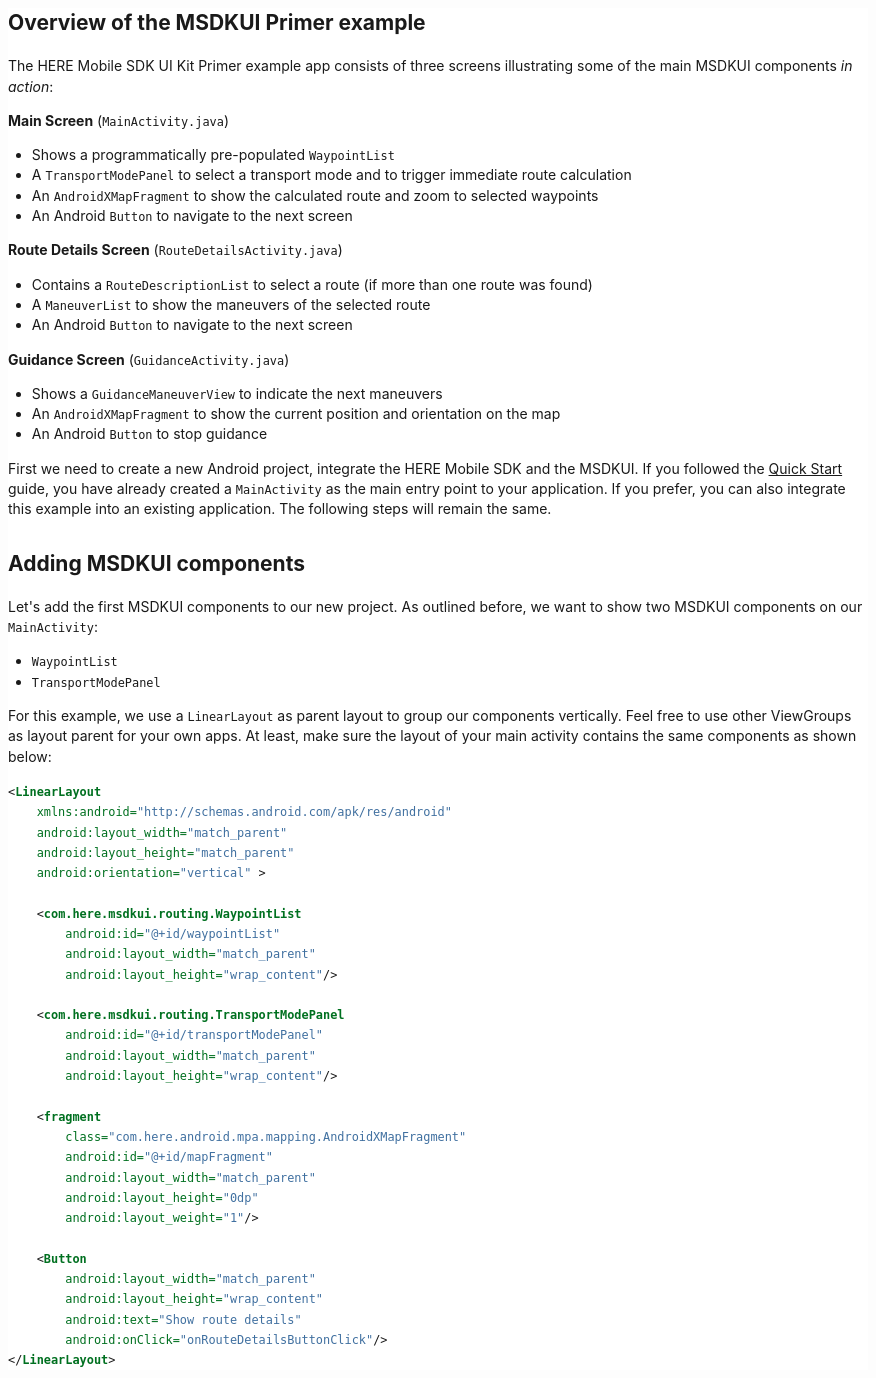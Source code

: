 ## Overview of the MSDKUI Primer example
The HERE Mobile SDK UI Kit Primer example app consists of three screens illustrating some of the main MSDKUI components _in action_:

**Main Screen** (`MainActivity.java`)
- Shows a programmatically pre-populated `WaypointList`
- A `TransportModePanel` to select a transport mode and to trigger immediate route calculation
- An `AndroidXMapFragment` to show the calculated route and zoom to selected waypoints
- An Android `Button` to navigate to the next screen

**Route Details Screen** (`RouteDetailsActivity.java`)
- Contains a `RouteDescriptionList` to select a route (if more than one route was found)
- A `ManeuverList` to show the maneuvers of the selected route
- An Android `Button` to navigate to the next screen

**Guidance Screen** (`GuidanceActivity.java`)
- Shows a `GuidanceManeuverView` to indicate the next maneuvers
- An `AndroidXMapFragment` to show the current position and orientation on the map
- An Android `Button` to stop guidance

First we need to create a new Android project, integrate the HERE Mobile SDK and the MSDKUI. If you followed the [Quick Start](QuickStart.md) guide, you have already created a `MainActivity` as the main entry point to your application. If you prefer, you can also integrate this example into an existing application. The following steps will remain the same.

## Adding MSDKUI components
Let's add the first MSDKUI components to our new project. As outlined before, we want to show two MSDKUI components on our `MainActivity`:
- `WaypointList`
- `TransportModePanel`

For this example, we use a `LinearLayout` as parent layout to group our components vertically. Feel free to use other ViewGroups as layout parent for your own apps. At least, make sure the layout of your main activity contains the same components as shown below:
```xml
<LinearLayout
    xmlns:android="http://schemas.android.com/apk/res/android"
    android:layout_width="match_parent"
    android:layout_height="match_parent"
    android:orientation="vertical" >

    <com.here.msdkui.routing.WaypointList
        android:id="@+id/waypointList"
        android:layout_width="match_parent"
        android:layout_height="wrap_content"/>

    <com.here.msdkui.routing.TransportModePanel
        android:id="@+id/transportModePanel"
        android:layout_width="match_parent"
        android:layout_height="wrap_content"/>

    <fragment
        class="com.here.android.mpa.mapping.AndroidXMapFragment"
        android:id="@+id/mapFragment"
        android:layout_width="match_parent"
        android:layout_height="0dp"
        android:layout_weight="1"/>

    <Button
        android:layout_width="match_parent"
        android:layout_height="wrap_content"
        android:text="Show route details"
        android:onClick="onRouteDetailsButtonClick"/>
</LinearLayout>
```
# # #
- **EXERCISE PROMPT**: Copy out, in full, each line above that has the word "Shows" in it.

- **RESPONSE FOR THIS EXERCISE**:
- Shows a programmatically pre-populated `WaypointList`
- Shows a `GuidanceManeuverView` to indicate the next maneuvers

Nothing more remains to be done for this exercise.